Novel bi-salt and tri-salt composite sorbents are developed, and expanded natural graphite treated with sulfuric acid (ENG-TSA) is integrated as the matrix with different mass ratios for heat transfer intensification. Tri-salt composite sorbent is mainly composed of Manganese chloride (MnCl2), Calcium chloride (CaCl2) and Ammonium chloride (NH4Cl) whereas bi-salt composite sorbent comprises Calcium chloride (CaCl2) and Ammonium chloride (NH4Cl). Sorption characteristics under non-equilibrium condition are investigated and compared with that under equilibrium condition. Results show that the sorption hysteresis can be alleviated by bi-salt composite sorbent and even eliminated by tri-salt composite sorbent. Based on testing results, multilevel sorption thermal energy storage (STES) is analyzed, which can greatly enhance the versatility and working reliability. It is also worth noting that the highest energy storage density of reaction heat is 1802kJ/kg and 1949kJ/kg for tri-salt and bi-salt composite sorbents, respectively. Performance of bi-salt composite sorbent is relatively close to the theoretical data, which indicates three main stages.

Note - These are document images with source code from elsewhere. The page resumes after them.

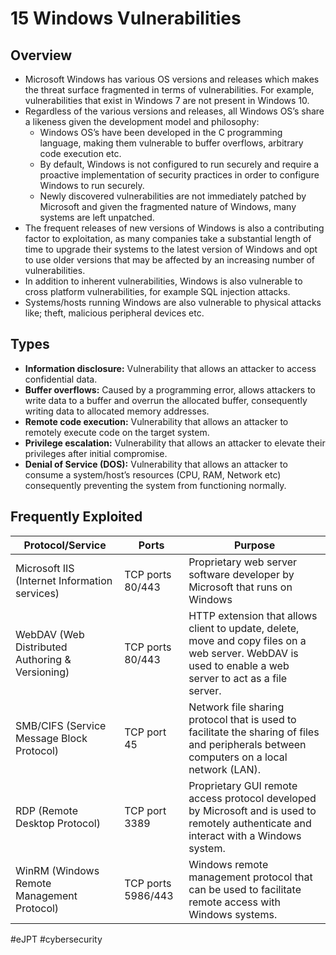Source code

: # 15 Windows Vulnerabilities

## Overview

- Microsoft Windows has various OS versions and releases which makes the threat surface fragmented in terms of vulnerabilities. For example, vulnerabilities that exist in Windows 7 are not present in Windows 10.
- Regardless of the various versions and releases, all Windows OS’s share a likeness given the development model and philosophy:
	- Windows OS’s have been developed in the C programming language, making them vulnerable to buffer overflows, arbitrary code execution etc.
	- By default, Windows is not configured to run securely and require a proactive implementation of security practices in order to configure Windows to run securely.
	- Newly discovered vulnerabilities are not immediately patched by Microsoft and given the fragmented nature of Windows, many systems are left unpatched.
- The frequent releases of new versions of Windows is also a contributing factor to exploitation, as many companies take a substantial length of time to upgrade their systems to the latest version of Windows and opt to use older versions that may be affected by an increasing number of vulnerabilities.
- In addition to inherent vulnerabilities, Windows is also vulnerable to cross platform vulnerabilities, for example SQL injection attacks.
- Systems/hosts running Windows are also vulnerable to physical attacks like; theft, malicious peripheral devices etc.

## Types

- **Information disclosure:** Vulnerability that allows an attacker to access confidential data.
- **Buffer overflows:** Caused by a programming error, allows attackers to write data to a buffer and overrun the allocated buffer, consequently writing data to allocated memory addresses.
- **Remote code execution:** Vulnerability that allows an attacker to remotely execute code on the target system.
- **Privilege escalation:** Vulnerability that allows an attacker to elevate their privileges after initial compromise.
- **Denial of Service (DOS):** Vulnerability that allows an attacker to consume a system/host’s resources (CPU, RAM, Network etc) consequently preventing the system from functioning normally.

## Frequently Exploited

| **Protocol/Service**                            | **Ports**          | **Purpose**                                                                                                                                              |
| ----------------------------------------------- | ------------------ | -------------------------------------------------------------------------------------------------------------------------------------------------------- |
| Microsoft IIS (Internet Information services)   | TCP ports 80/443   | Proprietary web server software developer by Microsoft that runs on Windows                                                                              |
| WebDAV (Web Distributed Authoring & Versioning) | TCP ports 80/443   | HTTP extension that allows client to update, delete, move and copy files on a web server. WebDAV is used to enable a web server to act as a file server. |
| SMB/CIFS (Service Message Block Protocol)       | TCP port 45        | Network file sharing protocol that is used to facilitate the sharing of files and peripherals between computers on a local network (LAN).                |
| RDP (Remote Desktop Protocol)                   | TCP port 3389      | Proprietary GUI remote access protocol developed by Microsoft and is used to remotely authenticate and interact with a Windows system.                   |
| WinRM (Windows Remote Management Protocol)      | TCP ports 5986/443 | Windows remote management protocol that can be used to facilitate remote access with Windows systems.                                                    |

#eJPT #cybersecurity 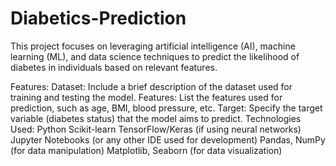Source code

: # Diabetics-Prediction
This project focuses on leveraging artificial intelligence (AI), machine learning (ML), and data science techniques to predict the likelihood of diabetes in individuals based on relevant features.

Features:
Dataset: Include a brief description of the dataset used for training and testing the model.
Features: List the features used for prediction, such as age, BMI, blood pressure, etc.
Target: Specify the target variable (diabetes status) that the model aims to predict.
Technologies Used:
Python
Scikit-learn
TensorFlow/Keras (if using neural networks)
Jupyter Notebooks (or any other IDE used for development)
Pandas, NumPy (for data manipulation)
Matplotlib, Seaborn (for data visualization)


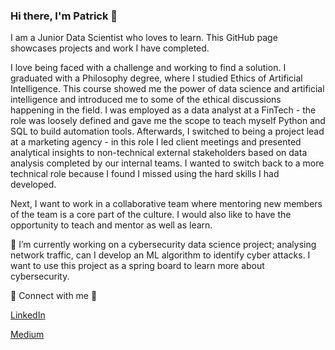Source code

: ### Hi there, I'm Patrick 👋

I am a Junior Data Scientist who loves to learn. This GitHub page showcases projects and work I have completed.

I love being faced with a challenge and working to find a solution. I graduated with a Philosophy degree, where I studied Ethics of Artificial Intelligence. This course showed me the power of data science and artificial intelligence and introduced me to some of the ethical discussions happening in the field. I was employed as a data analyst at a FinTech - the role was loosely defined and gave me the scope to teach myself Python and SQL to build automation tools. Afterwards, I switched to being a project lead at a marketing agency - in this role I led client meetings and presented analytical insights to non-technical external stakeholders based on data analysis completed by our internal teams. I wanted to switch back to a more technical role because I found I missed using the hard skills I had developed. 

Next, I want to work in a collaborative team where mentoring new members of the team is a core part of the culture. I would also like to have the opportunity to teach and mentor as well as learn.

🔭 I’m currently working on a cybersecurity data science project; analysing network traffic, can I develop an ML algorithm to identify cyber attacks. I want to use this project as a spring board to learn more about cybersecurity.

🔗 Connect with me 🔗

[LinkedIn](https://www.linkedin.com/in/patrickpagni/)

[Medium](https://medium.com/@patrick.pagni1)

<!--
**patrick-pagni/patrick-pagni** is a ✨ _special_ ✨ repository because its `README.md` (this file) appears on your GitHub profile.

Here are some ideas to get you started:

- 🔭 I’m currently working on ...
- 🌱 I’m currently learning ...
- 👯 I’m looking to collaborate on ...
- 🤔 I’m looking for help with ...
- 💬 Ask me about ...
- 📫 How to reach me: ...
- 😄 Pronouns: ...
- ⚡ Fun fact: ...
-->
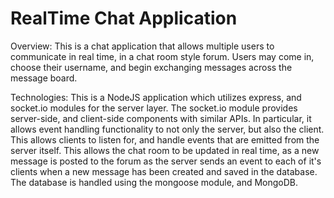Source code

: # RealTime Chat Application

Overview:
This is a chat application that allows multiple users to communicate in real time,
in a chat room style forum. Users may come in, choose their username, and begin
exchanging messages across the message board.

Technologies:
This is a NodeJS application which utilizes express, and socket.io modules for
the server layer. The socket.io module provides server-side, and client-side
components with similar APIs. In particular, it allows event handling functionality
to not only the server, but also the client. This allows clients to listen for, and
handle events that are emitted from the server itself. This allows the chat room
to be updated in real time, as a new message is posted to the forum as the server
sends an event to each of it's clients when a new message has been created and saved
in the database. The database is handled using the mongoose module, and MongoDB.
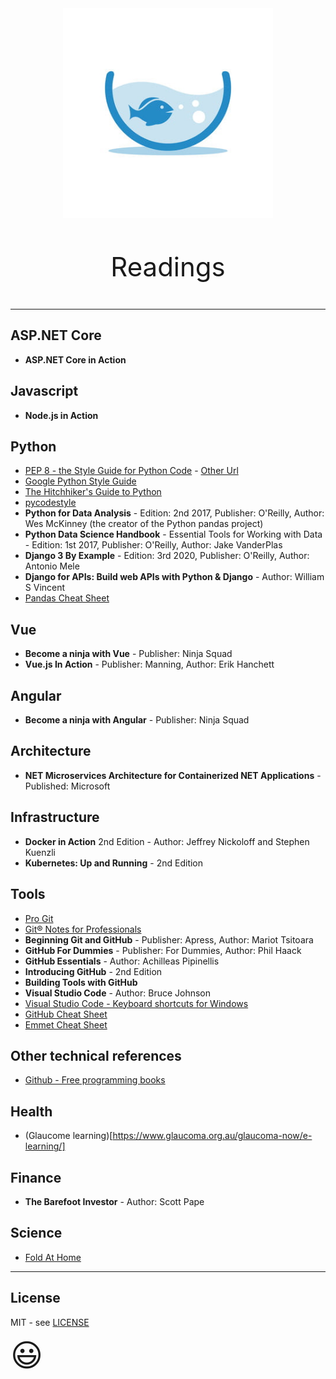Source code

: <div style='font-size:3em;width:100%;text-align:center;border"1px solid red"'>
<img src="fishtank.jpg" style="width:8em;height:auto" />
<p>Readings</p>
</div>

---

## ASP.NET Core
- **ASP.NET Core in Action**

## Javascript
- **Node.js in Action**

## Python
- [PEP 8 - the Style Guide for Python Code](https://pep8.org/#descriptive-naming-styles) - [Other Url](https://www.python.org/dev/peps/pep-0008)
- [Google Python Style Guide](https://google.github.io/styleguide/pyguide.html#316-naming)
- [The Hitchhiker's Guide to Python](https://docs.python-guide.org/writing/style)
- [pycodestyle](https://pypi.org/project/pycodestyle)
- **Python for Data Analysis** - Edition: 2nd 2017, Publisher: O'Reilly, Author: Wes McKinney (the creator of the Python pandas project)
- **Python Data Science Handbook** - Essential Tools for Working with Data - Edition: 1st 2017, Publisher: O'Reilly, Author: Jake VanderPlas
- **Django 3 By Example** - Edition: 3rd 2020, Publisher: O'Reilly, Author: Antonio Mele
- **Django for APIs: Build web APIs with Python & Django** - Author: William S Vincent
- [Pandas Cheat Sheet](https://pandas.pydata.org/Pandas_Cheat_Sheet.pdf)

## Vue
- **Become a ninja with Vue** - Publisher: Ninja Squad
- **Vue.js In Action** - Publisher: Manning, Author: Erik Hanchett

## Angular
- **Become a ninja with Angular** - Publisher: Ninja Squad

## Architecture
- **NET Microservices Architecture for Containerized NET Applications** - Published: Microsoft

## Infrastructure
- **Docker in Action** 2nd Edition - Author: Jeffrey Nickoloff and Stephen Kuenzli
- **Kubernetes: Up and Running** - 2nd Edition

## Tools
- [Pro Git](https://git-scm.com/book/en/v2)
- [Git® Notes for Professionals](https://books.goalkicker.com/GitBook)
- **Beginning Git and GitHub** - Publisher: Apress, Author: Mariot Tsitoara
- **GitHub For Dummies** - Publisher: For Dummies, Author: Phil Haack
- **GitHub Essentials** - Author: Achilleas Pipinellis
- **Introducing GitHub** - 2nd Edition
- **Building Tools with GitHub**
- **Visual Studio Code** - Author:  Bruce Johnson
- [Visual Studio Code - Keyboard shortcuts for Windows](https://code.visualstudio.com/shortcuts/keyboard-shortcuts-windows.pdf)
- [GitHub Cheat Sheet](https://education.github.com/git-cheat-sheet-education.pdf)
- [Emmet Cheat Sheet](https://docs.emmet.io/cheat-sheet)

## Other technical references
- [Github - Free programming books](https://ebookfoundation.github.io/free-programming-books)

## Health
- (Glaucome learning)[https://www.glaucoma.org.au/glaucoma-now/e-learning/]

## Finance
- **The Barefoot Investor** - Author: Scott Pape

## Science
- [Fold At Home](https://foldingathome.org/home)

---
## License
MIT - see [LICENSE](https://github.com/tmdownunder/readings/blob/master/LICENSE)

<span style='font-size:50px;'>&#128515;</span>

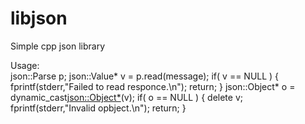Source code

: # libjson
Simple cpp json library
    
Usage:    
	json::Parse p;
	json::Value* v = p.read(message);
	if( v == NULL )
	{
		fprintf(stderr,"Failed to read responce.\n");
		return;
	}
	json::Object* o = dynamic_cast<json::Object*>(v);
	if( o == NULL )
	{
		delete v;
		fprintf(stderr,"Invalid opbject.\n");
		return;
	}
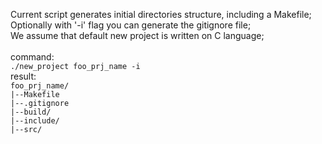 Current script generates initial directories structure, including a Makefile; <br>
Optionally with '-i' flag you can generate the gitignore file; <br>
We assume that default new project is written on C language; <br>
<br>command:
<br>
<code>./new_project foo_prj_name -i</code>
<br>result:
<br>
<code>foo_prj_name/</code>
<br>
<code>|--Makefile</code>
<br>
<code>|--.gitignore</code>
<br>
<code>|--build/</code>
<br>
<code>|--include/</code>
<br>
<code>|--src/</code>
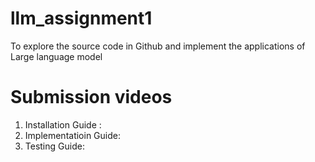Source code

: # llm_assignment1
To explore the source code in Github and implement the applications of Large language model

# Submission videos

1. Installation Guide :
2. Implementatioin Guide: 
3. Testing Guide: 
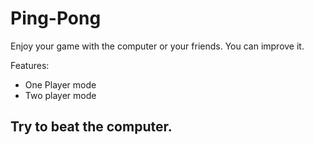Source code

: # Ping-Pong
Enjoy your game with the computer or your friends. You can improve it.

Features:
<ul>
<li>One Player mode</li>
<li>Two player mode</li>
</ul>

## Try to beat the computer.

Comparably, performance of tri-salt composite sorbent shows continuous variation with the increment of reaction temperature. The promising multilevel STES reveals the great potential for energy utilization of variable heat source such as solar power when compared with conventional heat storage methods.

Suggested Citation

  • Jiang, Long & Gao, Jiao & Wang, Liwei & Wang, Ruzhu & Lu, Yiji & Roskilly, Anthony Paul, 2017. "Investigation on performance of multi-salt composite sorbents for multilevel sorption thermal energy storage," Applied Energy, Elsevier, vol. 190(C), pages 1029-1038.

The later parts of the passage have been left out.